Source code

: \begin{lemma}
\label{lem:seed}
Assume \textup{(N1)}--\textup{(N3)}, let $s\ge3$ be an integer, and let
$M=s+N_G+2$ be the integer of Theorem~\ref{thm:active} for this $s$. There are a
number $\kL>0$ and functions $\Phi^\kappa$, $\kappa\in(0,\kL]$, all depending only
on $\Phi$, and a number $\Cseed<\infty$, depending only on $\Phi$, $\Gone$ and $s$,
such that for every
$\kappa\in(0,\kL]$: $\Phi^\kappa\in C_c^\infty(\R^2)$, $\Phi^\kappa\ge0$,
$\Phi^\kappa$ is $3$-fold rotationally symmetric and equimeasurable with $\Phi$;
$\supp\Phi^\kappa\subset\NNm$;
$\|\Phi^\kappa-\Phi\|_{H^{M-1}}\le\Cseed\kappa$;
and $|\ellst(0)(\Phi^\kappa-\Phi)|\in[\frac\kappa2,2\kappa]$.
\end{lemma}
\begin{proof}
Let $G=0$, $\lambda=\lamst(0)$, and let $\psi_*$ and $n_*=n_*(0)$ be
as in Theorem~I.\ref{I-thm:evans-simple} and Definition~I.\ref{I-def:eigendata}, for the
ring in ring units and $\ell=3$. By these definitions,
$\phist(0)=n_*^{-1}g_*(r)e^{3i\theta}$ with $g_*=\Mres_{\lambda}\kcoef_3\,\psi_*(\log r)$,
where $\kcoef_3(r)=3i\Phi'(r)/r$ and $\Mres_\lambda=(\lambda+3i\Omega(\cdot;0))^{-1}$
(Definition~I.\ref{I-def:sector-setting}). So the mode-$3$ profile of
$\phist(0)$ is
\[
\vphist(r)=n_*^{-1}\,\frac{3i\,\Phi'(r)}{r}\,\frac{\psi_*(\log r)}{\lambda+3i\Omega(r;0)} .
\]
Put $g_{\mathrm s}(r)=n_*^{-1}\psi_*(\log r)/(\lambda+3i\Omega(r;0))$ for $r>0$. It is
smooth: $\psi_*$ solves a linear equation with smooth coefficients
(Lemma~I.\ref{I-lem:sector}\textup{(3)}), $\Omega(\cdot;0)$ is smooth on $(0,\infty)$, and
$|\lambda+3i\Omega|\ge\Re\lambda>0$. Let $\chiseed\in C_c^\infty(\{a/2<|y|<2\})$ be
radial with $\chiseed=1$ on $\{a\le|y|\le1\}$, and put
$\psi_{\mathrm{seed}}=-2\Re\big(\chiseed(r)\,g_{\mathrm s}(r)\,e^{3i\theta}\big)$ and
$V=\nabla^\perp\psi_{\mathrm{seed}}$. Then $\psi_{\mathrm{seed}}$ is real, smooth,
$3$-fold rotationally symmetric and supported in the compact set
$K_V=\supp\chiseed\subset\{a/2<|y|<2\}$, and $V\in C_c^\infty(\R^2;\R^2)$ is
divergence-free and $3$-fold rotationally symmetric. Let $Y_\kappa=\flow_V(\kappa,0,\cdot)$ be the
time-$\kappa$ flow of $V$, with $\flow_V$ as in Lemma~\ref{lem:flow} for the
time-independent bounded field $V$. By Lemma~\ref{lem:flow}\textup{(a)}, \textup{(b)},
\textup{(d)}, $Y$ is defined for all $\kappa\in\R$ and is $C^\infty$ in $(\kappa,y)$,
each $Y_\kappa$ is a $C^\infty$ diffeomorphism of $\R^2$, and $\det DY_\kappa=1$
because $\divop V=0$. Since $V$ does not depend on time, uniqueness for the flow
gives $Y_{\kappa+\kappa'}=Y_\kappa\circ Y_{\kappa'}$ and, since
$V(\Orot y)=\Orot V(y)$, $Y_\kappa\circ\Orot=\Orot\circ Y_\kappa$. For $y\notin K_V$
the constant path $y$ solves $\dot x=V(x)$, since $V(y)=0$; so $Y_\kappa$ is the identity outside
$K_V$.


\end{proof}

━━━━━━━━

- **Task objective**
Every line of the entries above that includes "Theorem" should be copied.

- **Answer for the task**
$M=s+N_G+2$ be the integer of Theorem~\ref{thm:active} for this $s$. There are a
as in Theorem~I.\ref{I-thm:evans-simple} and Definition~I.\ref{I-def:eigendata}, for the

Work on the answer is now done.